- [INFORMATION]:

□ □ □ □

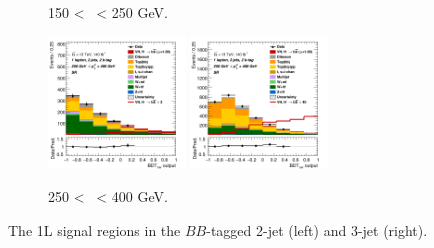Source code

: \begin{figure}[h!]
\begin{subfigure}[b]{\textwidth}
        \caption{150 < \ptv\ < 250 GeV.}
        \label{fig:plots_VHbb_1L_150_SR}
    \end{subfigure}
    \begin{subfigure}[b]{\textwidth}
        \centering
        \includegraphics[width=0.40\textwidth]{Images/VH/Own_fit/prefit_VHbb/Region_distmva_BMax400_BMin250_DSR_J2_TTypebb_T2_L1_Y6051_Prefit.png}
        \includegraphics[width=0.40\textwidth]{Images/VH/Own_fit/prefit_VHbb/Region_distmva_BMax400_BMin250_DSR_J3_TTypebb_T2_L1_Y6051_Prefit.png}
        \caption{250 < \ptv\ < 400 GeV.}
        \label{fig:plots_VHbb_1L_250_SR}
    \end{subfigure}
    \caption{The 1L signal regions in the $BB$-tagged 2-jet (left) and 3-jet (right).}
    \label{fig:plots_VHbb_1L_SR}
\end{figure} 

\vspace*{\fill} \clearpage
\vspace*{\fill}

□ □ □ □

- [HOW TO COMPLETE THIS TASK]: Each line of the data should be printed again exactly. Please leave pictures out.

- [RESPONSE TO THIS EXERCISE]:
Source code

: \begin{figure}[h!]
\begin{subfigure}[b]{\textwidth}
        \caption{150 < \ptv\ < 250 GeV.}
        \label{fig:plots_VHbb_1L_150_SR}
    \end{subfigure}
    \begin{subfigure}[b]{\textwidth}
        \centering
        \includegraphics[width=0.40\textwidth]{Images/VH/Own_fit/prefit_VHbb/Region_distmva_BMax400_BMin250_DSR_J2_TTypebb_T2_L1_Y6051_Prefit.png}
        \includegraphics[width=0.40\textwidth]{Images/VH/Own_fit/prefit_VHbb/Region_distmva_BMax400_BMin250_DSR_J3_TTypebb_T2_L1_Y6051_Prefit.png}
        \caption{250 < \ptv\ < 400 GeV.}
        \label{fig:plots_VHbb_1L_250_SR}
    \end{subfigure}
    \caption{The 1L signal regions in the $BB$-tagged 2-jet (left) and 3-jet (right).}
    \label{fig:plots_VHbb_1L_SR}
\end{figure} 

\vspace*{\fill} \clearpage
\vspace*{\fill}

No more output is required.